[ASSIGNMENT]: Retype, word for word, each line between the lines holding "autonomous driving platform" and "wiring is required", inclusive, and leave the rest of the data alone.

[Saved entries]
- - - - - - -

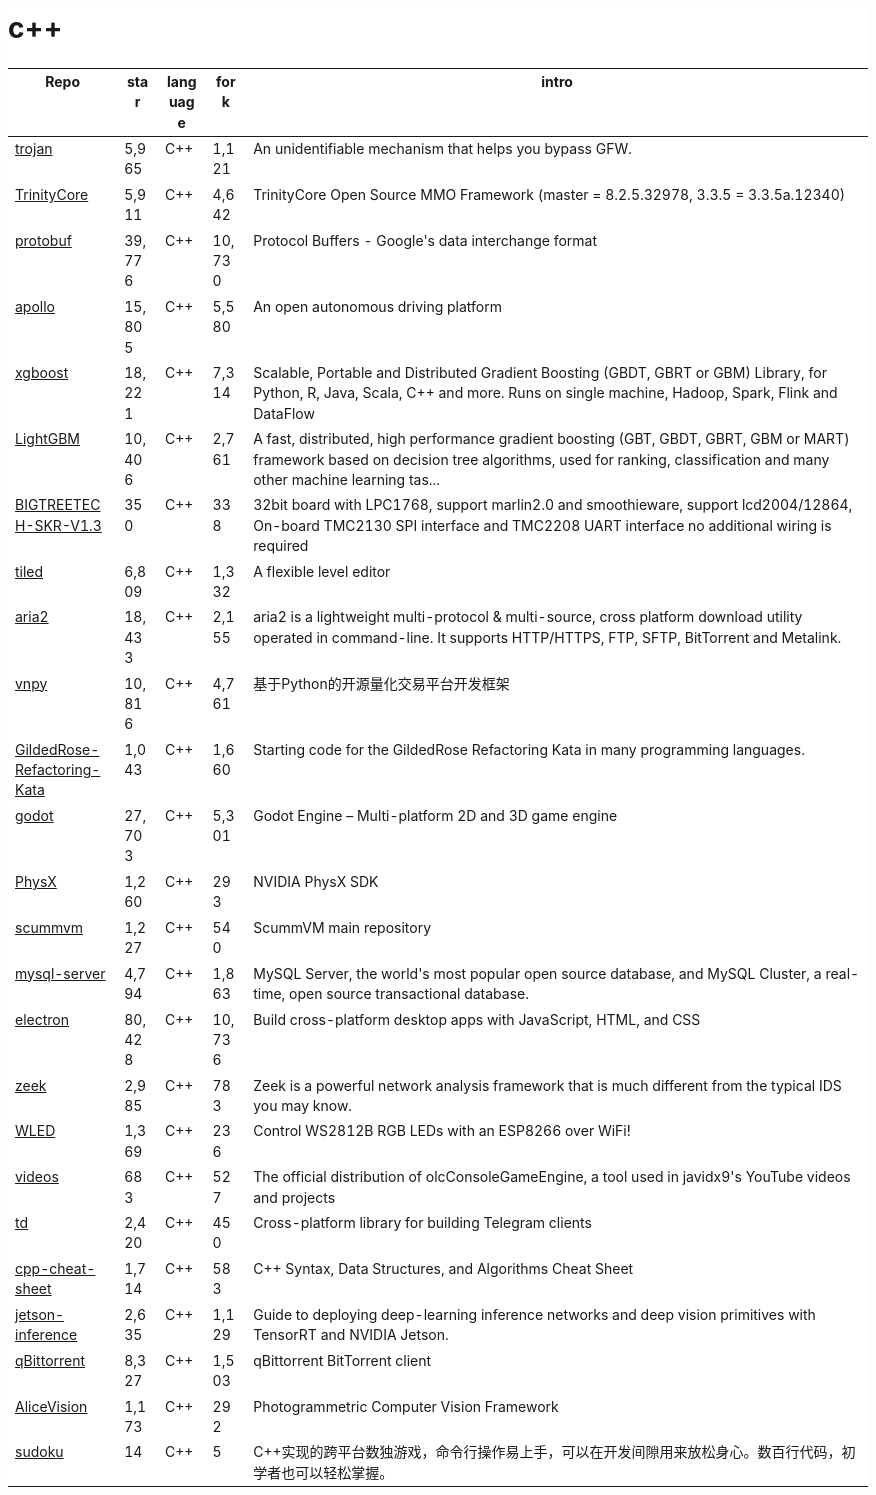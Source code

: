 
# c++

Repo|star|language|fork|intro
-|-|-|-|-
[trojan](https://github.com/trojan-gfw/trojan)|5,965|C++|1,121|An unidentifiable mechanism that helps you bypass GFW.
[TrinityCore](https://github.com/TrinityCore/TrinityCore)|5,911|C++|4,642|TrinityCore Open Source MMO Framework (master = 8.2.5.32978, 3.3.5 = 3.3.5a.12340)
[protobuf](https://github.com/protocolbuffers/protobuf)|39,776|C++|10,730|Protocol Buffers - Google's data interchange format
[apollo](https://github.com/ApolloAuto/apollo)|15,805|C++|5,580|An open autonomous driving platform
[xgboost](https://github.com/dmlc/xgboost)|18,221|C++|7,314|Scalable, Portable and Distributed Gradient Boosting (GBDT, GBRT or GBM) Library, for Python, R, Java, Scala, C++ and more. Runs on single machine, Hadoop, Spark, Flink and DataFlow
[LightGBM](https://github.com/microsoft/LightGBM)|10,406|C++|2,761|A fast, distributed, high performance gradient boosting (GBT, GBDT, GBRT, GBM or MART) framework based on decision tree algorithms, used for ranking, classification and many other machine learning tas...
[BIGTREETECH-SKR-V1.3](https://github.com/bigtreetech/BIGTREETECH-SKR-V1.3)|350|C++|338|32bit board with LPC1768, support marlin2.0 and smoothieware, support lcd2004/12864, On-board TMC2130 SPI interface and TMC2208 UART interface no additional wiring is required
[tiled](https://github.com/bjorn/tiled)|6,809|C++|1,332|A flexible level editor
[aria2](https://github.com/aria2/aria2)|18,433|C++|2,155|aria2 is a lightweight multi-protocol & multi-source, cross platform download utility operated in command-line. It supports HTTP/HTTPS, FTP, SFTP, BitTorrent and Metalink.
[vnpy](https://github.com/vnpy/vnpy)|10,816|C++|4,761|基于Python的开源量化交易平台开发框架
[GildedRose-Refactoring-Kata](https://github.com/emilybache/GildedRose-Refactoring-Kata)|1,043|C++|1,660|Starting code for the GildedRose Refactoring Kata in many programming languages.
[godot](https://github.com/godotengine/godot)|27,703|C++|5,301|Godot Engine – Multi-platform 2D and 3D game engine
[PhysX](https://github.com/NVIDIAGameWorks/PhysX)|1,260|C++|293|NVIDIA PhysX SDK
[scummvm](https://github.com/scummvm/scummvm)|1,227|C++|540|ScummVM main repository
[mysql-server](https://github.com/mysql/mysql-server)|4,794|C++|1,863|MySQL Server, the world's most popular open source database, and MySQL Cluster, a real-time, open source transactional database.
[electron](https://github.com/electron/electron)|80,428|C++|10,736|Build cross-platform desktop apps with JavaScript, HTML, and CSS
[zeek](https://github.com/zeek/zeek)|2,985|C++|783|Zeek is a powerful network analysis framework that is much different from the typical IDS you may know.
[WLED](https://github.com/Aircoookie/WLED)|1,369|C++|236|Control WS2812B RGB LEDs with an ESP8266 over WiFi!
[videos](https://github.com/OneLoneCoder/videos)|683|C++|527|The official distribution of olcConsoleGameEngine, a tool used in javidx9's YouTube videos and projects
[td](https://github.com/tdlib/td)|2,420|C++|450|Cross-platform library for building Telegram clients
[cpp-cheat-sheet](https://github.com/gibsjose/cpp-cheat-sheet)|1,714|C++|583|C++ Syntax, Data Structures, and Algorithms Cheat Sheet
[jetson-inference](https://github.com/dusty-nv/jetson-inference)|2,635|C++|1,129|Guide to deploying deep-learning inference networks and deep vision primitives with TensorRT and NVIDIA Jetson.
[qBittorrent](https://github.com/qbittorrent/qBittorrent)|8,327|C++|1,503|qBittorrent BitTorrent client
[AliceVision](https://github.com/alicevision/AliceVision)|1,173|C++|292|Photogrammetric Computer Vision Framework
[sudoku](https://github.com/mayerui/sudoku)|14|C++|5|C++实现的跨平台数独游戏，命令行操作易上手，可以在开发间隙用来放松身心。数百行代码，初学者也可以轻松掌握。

- - - - - - -

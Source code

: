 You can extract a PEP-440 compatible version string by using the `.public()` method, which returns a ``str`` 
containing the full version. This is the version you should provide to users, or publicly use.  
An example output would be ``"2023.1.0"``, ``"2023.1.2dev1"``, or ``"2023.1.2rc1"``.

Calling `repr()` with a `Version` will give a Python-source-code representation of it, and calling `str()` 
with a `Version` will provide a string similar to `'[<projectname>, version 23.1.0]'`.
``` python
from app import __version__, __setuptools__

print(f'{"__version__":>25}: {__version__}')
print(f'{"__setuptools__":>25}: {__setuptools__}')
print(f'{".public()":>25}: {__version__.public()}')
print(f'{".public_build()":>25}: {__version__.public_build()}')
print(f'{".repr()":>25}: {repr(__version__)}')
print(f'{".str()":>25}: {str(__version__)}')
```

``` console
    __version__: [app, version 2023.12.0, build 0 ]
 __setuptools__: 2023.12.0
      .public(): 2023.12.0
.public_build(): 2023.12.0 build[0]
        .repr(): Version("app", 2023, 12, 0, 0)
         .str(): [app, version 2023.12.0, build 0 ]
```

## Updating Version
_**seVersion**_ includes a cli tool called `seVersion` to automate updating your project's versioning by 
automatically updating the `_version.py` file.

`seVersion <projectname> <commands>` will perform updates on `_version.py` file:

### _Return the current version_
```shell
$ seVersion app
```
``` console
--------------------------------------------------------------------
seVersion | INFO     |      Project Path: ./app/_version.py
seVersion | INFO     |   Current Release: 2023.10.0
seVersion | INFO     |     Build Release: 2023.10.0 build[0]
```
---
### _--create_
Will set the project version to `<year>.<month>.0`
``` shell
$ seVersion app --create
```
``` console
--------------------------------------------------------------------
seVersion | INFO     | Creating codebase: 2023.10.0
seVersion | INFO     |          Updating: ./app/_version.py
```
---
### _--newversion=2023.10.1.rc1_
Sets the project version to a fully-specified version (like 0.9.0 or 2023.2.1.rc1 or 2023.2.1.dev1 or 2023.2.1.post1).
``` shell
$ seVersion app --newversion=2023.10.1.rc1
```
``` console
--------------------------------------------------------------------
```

- - - - - - -

[WRITTEN ANSWER]:
[apollo](https://github.com/ApolloAuto/apollo)|15,805|C++|5,580|An open autonomous driving platform
[xgboost](https://github.com/dmlc/xgboost)|18,221|C++|7,314|Scalable, Portable and Distributed Gradient Boosting (GBDT, GBRT or GBM) Library, for Python, R, Java, Scala, C++ and more. Runs on single machine, Hadoop, Spark, Flink and DataFlow
[LightGBM](https://github.com/microsoft/LightGBM)|10,406|C++|2,761|A fast, distributed, high performance gradient boosting (GBT, GBDT, GBRT, GBM or MART) framework based on decision tree algorithms, used for ranking, classification and many other machine learning tas...
[BIGTREETECH-SKR-V1.3](https://github.com/bigtreetech/BIGTREETECH-SKR-V1.3)|350|C++|338|32bit board with LPC1768, support marlin2.0 and smoothieware, support lcd2004/12864, On-board TMC2130 SPI interface and TMC2208 UART interface no additional wiring is required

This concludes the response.